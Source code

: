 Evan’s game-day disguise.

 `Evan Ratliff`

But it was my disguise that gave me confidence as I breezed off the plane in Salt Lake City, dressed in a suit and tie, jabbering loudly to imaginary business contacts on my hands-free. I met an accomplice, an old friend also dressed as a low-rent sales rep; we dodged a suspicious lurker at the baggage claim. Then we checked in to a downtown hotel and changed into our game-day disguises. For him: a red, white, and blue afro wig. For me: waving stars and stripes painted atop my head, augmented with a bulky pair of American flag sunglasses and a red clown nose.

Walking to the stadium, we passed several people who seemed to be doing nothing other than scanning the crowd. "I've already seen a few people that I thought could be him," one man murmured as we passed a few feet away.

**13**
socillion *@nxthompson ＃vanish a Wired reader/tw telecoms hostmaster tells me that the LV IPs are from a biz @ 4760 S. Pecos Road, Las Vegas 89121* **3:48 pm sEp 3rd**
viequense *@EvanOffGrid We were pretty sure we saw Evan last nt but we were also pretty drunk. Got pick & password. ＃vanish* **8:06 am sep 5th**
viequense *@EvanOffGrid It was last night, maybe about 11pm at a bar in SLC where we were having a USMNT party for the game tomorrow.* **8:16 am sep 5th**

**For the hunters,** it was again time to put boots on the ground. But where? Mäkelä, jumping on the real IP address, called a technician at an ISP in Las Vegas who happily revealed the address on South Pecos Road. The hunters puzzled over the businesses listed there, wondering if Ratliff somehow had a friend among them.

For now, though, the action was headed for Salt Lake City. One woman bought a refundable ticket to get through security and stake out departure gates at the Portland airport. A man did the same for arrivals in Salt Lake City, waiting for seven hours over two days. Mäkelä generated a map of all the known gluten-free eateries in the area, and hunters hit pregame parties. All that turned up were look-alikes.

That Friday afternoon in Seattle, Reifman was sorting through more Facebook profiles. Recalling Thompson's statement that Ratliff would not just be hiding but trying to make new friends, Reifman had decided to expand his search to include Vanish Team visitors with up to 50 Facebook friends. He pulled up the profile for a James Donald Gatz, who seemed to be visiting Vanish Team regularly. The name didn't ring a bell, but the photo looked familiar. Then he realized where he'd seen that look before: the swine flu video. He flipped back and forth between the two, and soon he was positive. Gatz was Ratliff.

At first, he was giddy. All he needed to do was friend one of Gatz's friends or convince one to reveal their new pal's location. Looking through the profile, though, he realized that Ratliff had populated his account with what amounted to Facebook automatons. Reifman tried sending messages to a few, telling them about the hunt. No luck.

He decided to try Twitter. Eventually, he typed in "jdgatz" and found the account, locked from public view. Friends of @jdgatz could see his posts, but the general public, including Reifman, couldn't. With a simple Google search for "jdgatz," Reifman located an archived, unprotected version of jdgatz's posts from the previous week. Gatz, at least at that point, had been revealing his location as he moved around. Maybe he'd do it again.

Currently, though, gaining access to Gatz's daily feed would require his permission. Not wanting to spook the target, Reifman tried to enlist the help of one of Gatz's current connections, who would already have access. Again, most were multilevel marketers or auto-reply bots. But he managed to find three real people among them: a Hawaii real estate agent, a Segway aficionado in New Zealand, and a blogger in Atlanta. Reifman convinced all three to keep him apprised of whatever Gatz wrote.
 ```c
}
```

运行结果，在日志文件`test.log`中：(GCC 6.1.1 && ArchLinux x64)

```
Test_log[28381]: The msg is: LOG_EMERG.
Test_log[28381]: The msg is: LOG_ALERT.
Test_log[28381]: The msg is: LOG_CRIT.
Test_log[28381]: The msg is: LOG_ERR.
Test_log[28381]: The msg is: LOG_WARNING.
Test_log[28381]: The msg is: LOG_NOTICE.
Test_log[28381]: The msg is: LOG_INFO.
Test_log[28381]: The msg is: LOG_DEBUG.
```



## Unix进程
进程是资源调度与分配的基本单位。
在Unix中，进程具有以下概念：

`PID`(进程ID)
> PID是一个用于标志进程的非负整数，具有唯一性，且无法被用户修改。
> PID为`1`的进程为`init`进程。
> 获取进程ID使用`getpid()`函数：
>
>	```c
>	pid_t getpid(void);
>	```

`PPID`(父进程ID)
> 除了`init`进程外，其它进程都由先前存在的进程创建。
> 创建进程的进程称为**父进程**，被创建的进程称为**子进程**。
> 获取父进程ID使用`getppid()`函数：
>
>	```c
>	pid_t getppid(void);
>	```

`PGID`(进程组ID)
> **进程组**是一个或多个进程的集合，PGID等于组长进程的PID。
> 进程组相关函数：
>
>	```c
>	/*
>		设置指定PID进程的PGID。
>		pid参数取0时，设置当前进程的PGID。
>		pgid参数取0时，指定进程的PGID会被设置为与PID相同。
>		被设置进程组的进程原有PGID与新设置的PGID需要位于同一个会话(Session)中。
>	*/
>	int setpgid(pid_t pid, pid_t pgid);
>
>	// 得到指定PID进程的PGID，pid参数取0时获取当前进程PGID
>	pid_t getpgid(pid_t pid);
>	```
-=-=-
__What the exercise asks__: Print the line that contains "进程是资源调度与分配的基本单位。", then every later line of the entries above up to and including the last, all exactly as written.

__Solution for this exercise__:
进程是资源调度与分配的基本单位。
在Unix中，进程具有以下概念：

`PID`(进程ID)
> PID是一个用于标志进程的非负整数，具有唯一性，且无法被用户修改。
> PID为`1`的进程为`init`进程。
> 获取进程ID使用`getpid()`函数：
>
>	```c
>	pid_t getpid(void);
>	```

`PPID`(父进程ID)
> 除了`init`进程外，其它进程都由先前存在的进程创建。
> 创建进程的进程称为**父进程**，被创建的进程称为**子进程**。
> 获取父进程ID使用`getppid()`函数：
>
>	```c
>	pid_t getppid(void);
>	```

`PGID`(进程组ID)
> **进程组**是一个或多个进程的集合，PGID等于组长进程的PID。
> 进程组相关函数：
>
>	```c
>	/*
>		设置指定PID进程的PGID。
>		pid参数取0时，设置当前进程的PGID。
>		pgid参数取0时，指定进程的PGID会被设置为与PID相同。
>		被设置进程组的进程原有PGID与新设置的PGID需要位于同一个会话(Session)中。
>	*/
>	int setpgid(pid_t pid, pid_t pgid);
>
>	// 得到指定PID进程的PGID，pid参数取0时获取当前进程PGID
>	pid_t getpgid(pid_t pid);
>	```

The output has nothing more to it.